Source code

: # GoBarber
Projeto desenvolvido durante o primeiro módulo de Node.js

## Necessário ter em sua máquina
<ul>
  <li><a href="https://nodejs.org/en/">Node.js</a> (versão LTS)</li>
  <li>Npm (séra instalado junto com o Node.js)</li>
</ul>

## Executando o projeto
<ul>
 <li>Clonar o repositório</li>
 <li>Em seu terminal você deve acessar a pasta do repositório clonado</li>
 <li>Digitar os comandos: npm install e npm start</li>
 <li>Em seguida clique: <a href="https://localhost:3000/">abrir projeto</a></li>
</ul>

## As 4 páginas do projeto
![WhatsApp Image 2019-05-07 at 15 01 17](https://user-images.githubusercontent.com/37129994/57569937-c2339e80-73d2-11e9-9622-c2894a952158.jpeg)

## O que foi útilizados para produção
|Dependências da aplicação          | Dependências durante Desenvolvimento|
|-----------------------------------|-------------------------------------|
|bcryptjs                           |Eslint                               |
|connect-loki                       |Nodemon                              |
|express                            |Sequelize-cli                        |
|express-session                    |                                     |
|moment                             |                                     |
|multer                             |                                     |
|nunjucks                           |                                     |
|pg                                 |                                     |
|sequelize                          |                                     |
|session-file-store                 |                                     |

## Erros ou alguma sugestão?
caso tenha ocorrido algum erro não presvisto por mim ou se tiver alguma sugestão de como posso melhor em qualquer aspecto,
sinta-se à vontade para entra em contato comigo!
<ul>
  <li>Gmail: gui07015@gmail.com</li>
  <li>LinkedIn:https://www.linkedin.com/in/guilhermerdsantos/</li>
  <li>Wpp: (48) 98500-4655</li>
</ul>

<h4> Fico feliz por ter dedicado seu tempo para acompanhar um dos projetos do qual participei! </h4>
****************************************
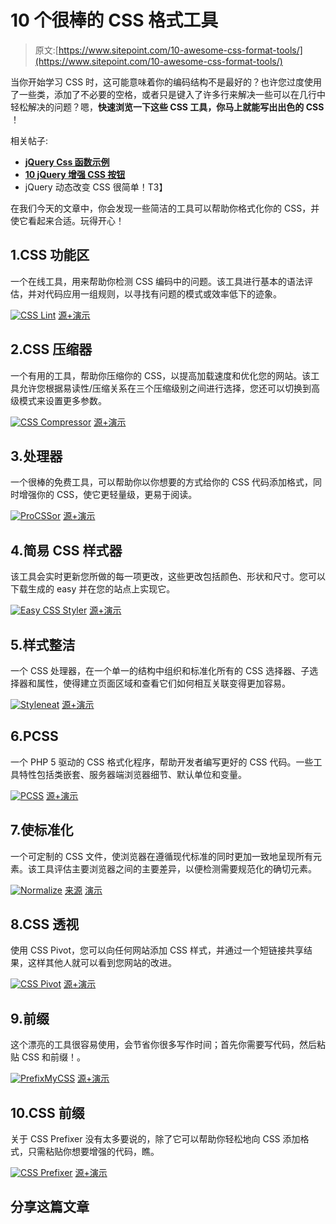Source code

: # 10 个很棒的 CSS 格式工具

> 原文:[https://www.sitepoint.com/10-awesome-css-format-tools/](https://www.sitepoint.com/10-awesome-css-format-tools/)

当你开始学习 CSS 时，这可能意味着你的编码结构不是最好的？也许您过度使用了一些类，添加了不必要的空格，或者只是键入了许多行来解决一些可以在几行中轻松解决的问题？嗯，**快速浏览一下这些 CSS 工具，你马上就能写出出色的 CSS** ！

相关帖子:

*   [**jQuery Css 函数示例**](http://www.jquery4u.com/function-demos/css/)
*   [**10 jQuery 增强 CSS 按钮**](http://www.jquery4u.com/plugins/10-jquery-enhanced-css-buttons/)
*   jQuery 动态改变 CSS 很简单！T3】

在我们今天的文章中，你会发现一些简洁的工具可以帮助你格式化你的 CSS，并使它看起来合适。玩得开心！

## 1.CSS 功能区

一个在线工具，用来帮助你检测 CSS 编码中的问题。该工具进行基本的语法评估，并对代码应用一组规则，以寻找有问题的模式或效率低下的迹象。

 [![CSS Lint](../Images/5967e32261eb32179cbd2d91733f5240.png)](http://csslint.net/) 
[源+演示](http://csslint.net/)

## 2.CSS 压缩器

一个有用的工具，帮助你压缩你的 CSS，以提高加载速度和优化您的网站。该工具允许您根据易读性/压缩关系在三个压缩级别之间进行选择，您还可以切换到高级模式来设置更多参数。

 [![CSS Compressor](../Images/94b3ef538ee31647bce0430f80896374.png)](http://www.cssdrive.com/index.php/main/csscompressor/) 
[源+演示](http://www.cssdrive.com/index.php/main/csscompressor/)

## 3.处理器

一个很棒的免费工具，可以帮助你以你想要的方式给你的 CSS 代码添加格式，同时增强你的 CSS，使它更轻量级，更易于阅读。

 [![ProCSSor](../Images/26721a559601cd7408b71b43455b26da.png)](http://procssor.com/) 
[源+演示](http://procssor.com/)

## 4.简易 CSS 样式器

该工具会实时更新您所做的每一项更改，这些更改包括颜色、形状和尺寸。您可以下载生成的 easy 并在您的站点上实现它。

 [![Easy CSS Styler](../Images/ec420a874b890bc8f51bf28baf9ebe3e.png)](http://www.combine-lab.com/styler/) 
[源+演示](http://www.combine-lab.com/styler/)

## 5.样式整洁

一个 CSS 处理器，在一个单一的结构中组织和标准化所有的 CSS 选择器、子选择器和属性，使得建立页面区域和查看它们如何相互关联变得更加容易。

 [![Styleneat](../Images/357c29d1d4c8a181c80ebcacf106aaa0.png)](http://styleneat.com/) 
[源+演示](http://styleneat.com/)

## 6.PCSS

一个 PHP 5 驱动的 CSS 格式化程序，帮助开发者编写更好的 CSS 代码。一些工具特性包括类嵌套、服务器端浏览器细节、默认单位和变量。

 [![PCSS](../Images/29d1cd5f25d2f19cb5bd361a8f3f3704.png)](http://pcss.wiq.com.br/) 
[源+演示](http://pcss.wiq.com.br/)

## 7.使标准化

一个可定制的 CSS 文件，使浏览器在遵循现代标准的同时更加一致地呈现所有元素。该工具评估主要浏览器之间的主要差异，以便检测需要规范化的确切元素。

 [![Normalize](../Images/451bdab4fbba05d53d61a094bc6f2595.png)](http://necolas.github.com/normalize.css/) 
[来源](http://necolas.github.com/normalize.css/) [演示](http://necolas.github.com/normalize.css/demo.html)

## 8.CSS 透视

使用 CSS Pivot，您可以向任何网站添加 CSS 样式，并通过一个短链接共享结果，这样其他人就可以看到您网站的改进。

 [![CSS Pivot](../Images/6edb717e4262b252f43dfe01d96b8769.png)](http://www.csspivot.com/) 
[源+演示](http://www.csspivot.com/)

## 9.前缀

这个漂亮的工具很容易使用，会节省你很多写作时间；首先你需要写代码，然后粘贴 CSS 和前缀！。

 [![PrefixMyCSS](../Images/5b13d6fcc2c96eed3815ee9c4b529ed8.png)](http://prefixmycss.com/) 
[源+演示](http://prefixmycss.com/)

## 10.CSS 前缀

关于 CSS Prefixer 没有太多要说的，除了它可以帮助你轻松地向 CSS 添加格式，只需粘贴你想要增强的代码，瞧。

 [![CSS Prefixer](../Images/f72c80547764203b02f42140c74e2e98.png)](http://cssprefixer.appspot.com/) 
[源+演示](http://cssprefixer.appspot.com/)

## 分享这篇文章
****************************************
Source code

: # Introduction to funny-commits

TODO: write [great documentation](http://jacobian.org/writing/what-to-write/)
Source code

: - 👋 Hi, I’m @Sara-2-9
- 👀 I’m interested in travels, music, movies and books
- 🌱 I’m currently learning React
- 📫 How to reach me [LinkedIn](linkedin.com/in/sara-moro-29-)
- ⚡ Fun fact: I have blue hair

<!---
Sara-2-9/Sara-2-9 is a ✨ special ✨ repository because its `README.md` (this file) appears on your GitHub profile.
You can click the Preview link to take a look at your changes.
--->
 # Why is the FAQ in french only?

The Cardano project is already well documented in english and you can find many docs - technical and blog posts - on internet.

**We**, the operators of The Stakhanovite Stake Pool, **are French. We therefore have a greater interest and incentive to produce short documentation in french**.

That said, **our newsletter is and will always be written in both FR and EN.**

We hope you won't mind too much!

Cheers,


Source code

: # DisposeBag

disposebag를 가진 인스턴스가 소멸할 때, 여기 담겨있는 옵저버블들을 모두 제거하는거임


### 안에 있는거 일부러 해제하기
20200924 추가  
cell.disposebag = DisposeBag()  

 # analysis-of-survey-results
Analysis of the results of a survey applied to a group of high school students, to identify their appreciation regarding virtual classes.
****************************************
Exercise brief
Write out exactly the lines above from the line with "<li>Em seguida clique: <a" through the line with "<li>Gmail: gui07015@gmail.com</li>", both of them included, and leave out all other lines.

Your solution
 <li>Em seguida clique: <a href="https://localhost:3000/">abrir projeto</a></li>
</ul>

## As 4 páginas do projeto
![WhatsApp Image 2019-05-07 at 15 01 17](https://user-images.githubusercontent.com/37129994/57569937-c2339e80-73d2-11e9-9622-c2894a952158.jpeg)

## O que foi útilizados para produção
|Dependências da aplicação          | Dependências durante Desenvolvimento|
|-----------------------------------|-------------------------------------|
|bcryptjs                           |Eslint                               |
|connect-loki                       |Nodemon                              |
|express                            |Sequelize-cli                        |
|express-session                    |                                     |
|moment                             |                                     |
|multer                             |                                     |
|nunjucks                           |                                     |
|pg                                 |                                     |
|sequelize                          |                                     |
|session-file-store                 |                                     |

## Erros ou alguma sugestão?
caso tenha ocorrido algum erro não presvisto por mim ou se tiver alguma sugestão de como posso melhor em qualquer aspecto,
sinta-se à vontade para entra em contato comigo!
<ul>
  <li>Gmail: gui07015@gmail.com</li>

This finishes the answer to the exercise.